Task goal:
A verbatim reproduction of the lines below, from the line containing "- Your package" through the line containing "# Always-on Screen State Provider", both ends included, is the whole required output.

<<<<

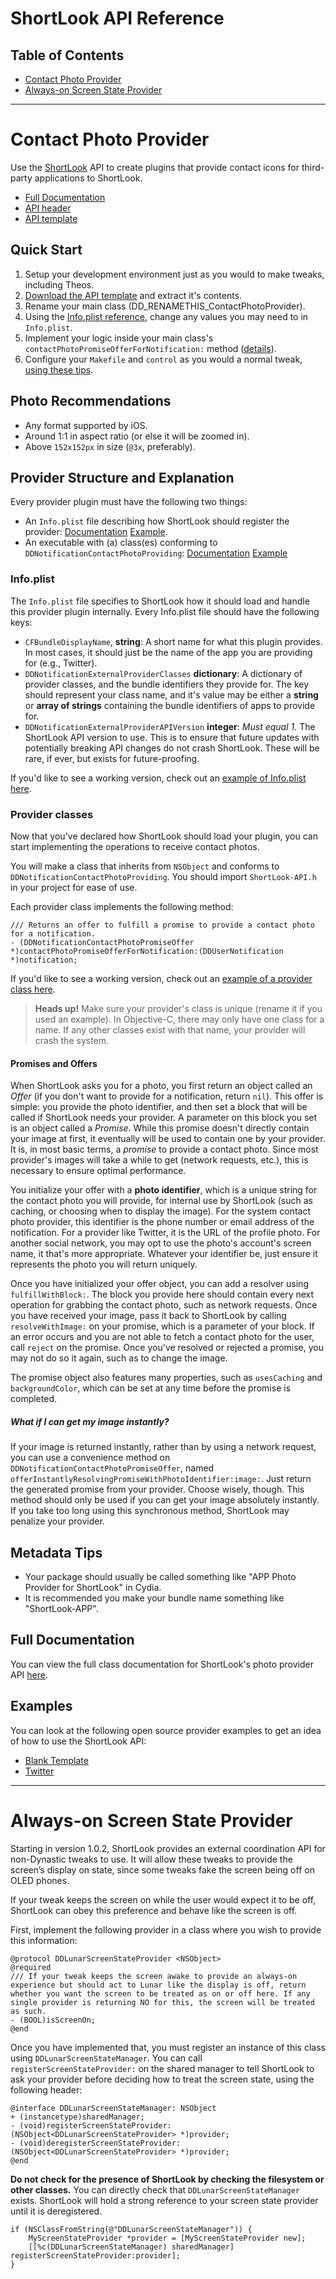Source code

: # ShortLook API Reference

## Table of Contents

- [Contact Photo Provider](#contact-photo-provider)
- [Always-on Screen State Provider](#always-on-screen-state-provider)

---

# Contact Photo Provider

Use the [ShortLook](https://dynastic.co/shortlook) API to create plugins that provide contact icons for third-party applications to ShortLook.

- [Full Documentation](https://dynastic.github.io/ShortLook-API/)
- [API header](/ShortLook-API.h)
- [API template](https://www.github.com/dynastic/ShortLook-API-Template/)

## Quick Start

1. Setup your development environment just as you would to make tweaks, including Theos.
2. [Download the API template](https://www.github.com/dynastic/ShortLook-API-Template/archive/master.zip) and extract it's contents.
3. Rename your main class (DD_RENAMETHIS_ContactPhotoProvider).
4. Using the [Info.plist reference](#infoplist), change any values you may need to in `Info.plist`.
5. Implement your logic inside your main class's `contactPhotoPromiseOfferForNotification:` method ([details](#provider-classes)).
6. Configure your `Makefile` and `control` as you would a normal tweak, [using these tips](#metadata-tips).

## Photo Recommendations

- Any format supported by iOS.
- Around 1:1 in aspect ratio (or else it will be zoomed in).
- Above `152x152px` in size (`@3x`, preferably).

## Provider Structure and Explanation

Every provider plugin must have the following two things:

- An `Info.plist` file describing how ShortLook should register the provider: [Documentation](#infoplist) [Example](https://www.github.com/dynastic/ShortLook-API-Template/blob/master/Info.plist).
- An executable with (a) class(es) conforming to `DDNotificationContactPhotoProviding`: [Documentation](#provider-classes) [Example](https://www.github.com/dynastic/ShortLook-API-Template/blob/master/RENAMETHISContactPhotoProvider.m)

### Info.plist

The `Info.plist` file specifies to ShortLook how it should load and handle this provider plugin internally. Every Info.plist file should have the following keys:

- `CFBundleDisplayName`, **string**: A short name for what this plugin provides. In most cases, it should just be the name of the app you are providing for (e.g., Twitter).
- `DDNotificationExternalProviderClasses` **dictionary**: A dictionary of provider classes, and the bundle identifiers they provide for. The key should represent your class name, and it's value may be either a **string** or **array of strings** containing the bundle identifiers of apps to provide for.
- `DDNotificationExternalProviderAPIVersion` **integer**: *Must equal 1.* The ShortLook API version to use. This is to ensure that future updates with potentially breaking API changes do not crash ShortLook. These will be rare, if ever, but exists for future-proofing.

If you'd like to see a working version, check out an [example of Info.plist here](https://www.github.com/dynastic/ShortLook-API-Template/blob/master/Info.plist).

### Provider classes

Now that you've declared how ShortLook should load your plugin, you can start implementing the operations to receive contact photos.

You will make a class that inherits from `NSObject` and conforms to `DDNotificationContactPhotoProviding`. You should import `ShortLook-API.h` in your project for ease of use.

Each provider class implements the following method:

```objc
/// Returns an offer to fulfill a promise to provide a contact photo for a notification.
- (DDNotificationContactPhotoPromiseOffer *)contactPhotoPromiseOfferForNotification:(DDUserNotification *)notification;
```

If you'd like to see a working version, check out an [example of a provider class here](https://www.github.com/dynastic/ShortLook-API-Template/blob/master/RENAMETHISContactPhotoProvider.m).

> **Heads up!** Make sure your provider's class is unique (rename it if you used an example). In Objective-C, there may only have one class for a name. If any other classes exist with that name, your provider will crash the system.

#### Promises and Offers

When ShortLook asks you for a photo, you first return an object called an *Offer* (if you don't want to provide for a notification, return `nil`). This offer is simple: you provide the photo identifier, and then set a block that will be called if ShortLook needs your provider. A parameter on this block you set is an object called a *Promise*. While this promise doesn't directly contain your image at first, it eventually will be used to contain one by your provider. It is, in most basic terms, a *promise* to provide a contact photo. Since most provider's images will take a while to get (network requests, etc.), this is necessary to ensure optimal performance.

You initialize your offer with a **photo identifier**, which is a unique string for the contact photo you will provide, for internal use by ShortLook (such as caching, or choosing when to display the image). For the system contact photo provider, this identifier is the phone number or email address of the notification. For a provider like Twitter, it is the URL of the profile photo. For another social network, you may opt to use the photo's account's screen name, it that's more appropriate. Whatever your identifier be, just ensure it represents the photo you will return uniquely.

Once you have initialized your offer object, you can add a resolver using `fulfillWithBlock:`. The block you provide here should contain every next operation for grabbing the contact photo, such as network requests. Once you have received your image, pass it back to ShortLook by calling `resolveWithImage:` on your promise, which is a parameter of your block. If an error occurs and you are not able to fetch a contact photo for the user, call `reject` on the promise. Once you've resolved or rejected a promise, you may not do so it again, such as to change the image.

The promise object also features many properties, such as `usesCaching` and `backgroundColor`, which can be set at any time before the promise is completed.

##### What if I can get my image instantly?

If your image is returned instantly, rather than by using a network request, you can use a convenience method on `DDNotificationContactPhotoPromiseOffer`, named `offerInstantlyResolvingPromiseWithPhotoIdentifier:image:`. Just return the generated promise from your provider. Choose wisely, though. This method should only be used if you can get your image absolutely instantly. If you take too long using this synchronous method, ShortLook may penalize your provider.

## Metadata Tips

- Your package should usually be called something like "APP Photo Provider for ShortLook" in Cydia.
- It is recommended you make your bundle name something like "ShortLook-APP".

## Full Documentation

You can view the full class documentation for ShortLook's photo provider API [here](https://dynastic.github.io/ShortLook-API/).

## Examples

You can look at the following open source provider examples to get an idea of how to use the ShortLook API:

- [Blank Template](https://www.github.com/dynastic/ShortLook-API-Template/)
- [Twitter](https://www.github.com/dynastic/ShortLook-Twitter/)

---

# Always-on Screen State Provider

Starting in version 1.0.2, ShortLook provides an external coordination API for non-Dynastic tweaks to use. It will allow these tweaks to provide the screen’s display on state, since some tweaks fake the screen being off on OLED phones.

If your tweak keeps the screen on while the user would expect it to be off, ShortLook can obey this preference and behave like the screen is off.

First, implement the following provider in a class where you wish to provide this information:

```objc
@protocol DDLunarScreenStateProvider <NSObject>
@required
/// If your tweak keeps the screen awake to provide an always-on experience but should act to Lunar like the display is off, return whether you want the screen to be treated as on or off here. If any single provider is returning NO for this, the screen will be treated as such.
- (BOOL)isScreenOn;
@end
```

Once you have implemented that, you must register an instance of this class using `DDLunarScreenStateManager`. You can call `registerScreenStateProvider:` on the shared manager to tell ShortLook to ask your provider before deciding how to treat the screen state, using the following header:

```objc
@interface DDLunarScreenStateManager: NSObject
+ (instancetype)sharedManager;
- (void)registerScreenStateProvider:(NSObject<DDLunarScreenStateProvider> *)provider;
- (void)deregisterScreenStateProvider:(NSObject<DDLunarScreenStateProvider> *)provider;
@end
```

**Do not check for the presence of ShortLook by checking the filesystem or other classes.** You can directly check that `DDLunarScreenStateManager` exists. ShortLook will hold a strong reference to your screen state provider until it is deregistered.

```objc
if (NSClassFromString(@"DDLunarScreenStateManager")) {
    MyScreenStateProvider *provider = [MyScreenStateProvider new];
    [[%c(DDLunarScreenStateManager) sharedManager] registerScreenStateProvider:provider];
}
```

>>>>

Answer:
- Your package should usually be called something like "APP Photo Provider for ShortLook" in Cydia.
- It is recommended you make your bundle name something like "ShortLook-APP".

## Full Documentation

You can view the full class documentation for ShortLook's photo provider API [here](https://dynastic.github.io/ShortLook-API/).

## Examples

You can look at the following open source provider examples to get an idea of how to use the ShortLook API:

- [Blank Template](https://www.github.com/dynastic/ShortLook-API-Template/)
- [Twitter](https://www.github.com/dynastic/ShortLook-Twitter/)

---

# Always-on Screen State Provider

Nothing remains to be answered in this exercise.